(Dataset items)
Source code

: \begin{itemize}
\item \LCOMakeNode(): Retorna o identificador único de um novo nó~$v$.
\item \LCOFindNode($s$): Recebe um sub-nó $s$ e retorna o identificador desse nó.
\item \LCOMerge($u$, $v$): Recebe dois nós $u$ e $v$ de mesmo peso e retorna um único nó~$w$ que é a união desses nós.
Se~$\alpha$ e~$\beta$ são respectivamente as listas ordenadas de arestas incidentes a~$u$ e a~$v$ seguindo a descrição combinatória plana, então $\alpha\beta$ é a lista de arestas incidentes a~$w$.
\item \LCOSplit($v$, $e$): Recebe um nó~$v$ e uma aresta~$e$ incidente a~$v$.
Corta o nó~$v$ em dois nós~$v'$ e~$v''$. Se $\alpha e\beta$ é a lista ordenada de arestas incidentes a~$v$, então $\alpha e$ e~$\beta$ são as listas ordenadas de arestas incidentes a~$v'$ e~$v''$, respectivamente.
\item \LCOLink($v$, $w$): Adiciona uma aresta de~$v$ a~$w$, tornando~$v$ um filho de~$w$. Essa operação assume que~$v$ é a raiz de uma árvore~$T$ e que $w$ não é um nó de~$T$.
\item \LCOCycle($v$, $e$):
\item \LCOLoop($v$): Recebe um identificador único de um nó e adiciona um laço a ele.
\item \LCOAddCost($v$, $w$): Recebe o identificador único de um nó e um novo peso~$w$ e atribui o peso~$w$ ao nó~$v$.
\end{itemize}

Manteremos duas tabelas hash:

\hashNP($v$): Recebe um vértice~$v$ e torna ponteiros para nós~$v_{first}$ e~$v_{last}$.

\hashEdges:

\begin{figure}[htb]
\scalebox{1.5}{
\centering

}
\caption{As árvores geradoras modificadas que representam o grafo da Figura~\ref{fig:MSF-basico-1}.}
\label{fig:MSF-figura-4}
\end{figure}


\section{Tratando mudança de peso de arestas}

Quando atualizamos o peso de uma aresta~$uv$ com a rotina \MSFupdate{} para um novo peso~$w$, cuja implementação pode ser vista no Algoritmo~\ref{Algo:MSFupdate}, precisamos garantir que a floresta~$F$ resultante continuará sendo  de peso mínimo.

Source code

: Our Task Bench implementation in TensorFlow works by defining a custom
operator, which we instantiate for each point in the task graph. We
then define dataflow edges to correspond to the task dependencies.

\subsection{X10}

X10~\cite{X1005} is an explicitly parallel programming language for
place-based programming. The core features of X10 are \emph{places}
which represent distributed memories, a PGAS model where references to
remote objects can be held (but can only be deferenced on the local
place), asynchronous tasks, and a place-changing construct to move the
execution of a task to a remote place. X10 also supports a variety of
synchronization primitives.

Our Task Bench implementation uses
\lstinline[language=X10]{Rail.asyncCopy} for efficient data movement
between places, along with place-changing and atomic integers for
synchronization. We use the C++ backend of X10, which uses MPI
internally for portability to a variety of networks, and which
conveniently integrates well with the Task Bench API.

## BRIEF:
Copy out every line of the data in which the word "alpha" is found.

## REPLY TO THE TASK:
Se~$\alpha$ e~$\beta$ são respectivamente as listas ordenadas de arestas incidentes a~$u$ e a~$v$ seguindo a descrição combinatória plana, então $\alpha\beta$ é a lista de arestas incidentes a~$w$.
Corta o nó~$v$ em dois nós~$v'$ e~$v''$. Se $\alpha e\beta$ é a lista ordenada de arestas incidentes a~$v$, então $\alpha e$ e~$\beta$ são as listas ordenadas de arestas incidentes a~$v'$ e~$v''$, respectivamente.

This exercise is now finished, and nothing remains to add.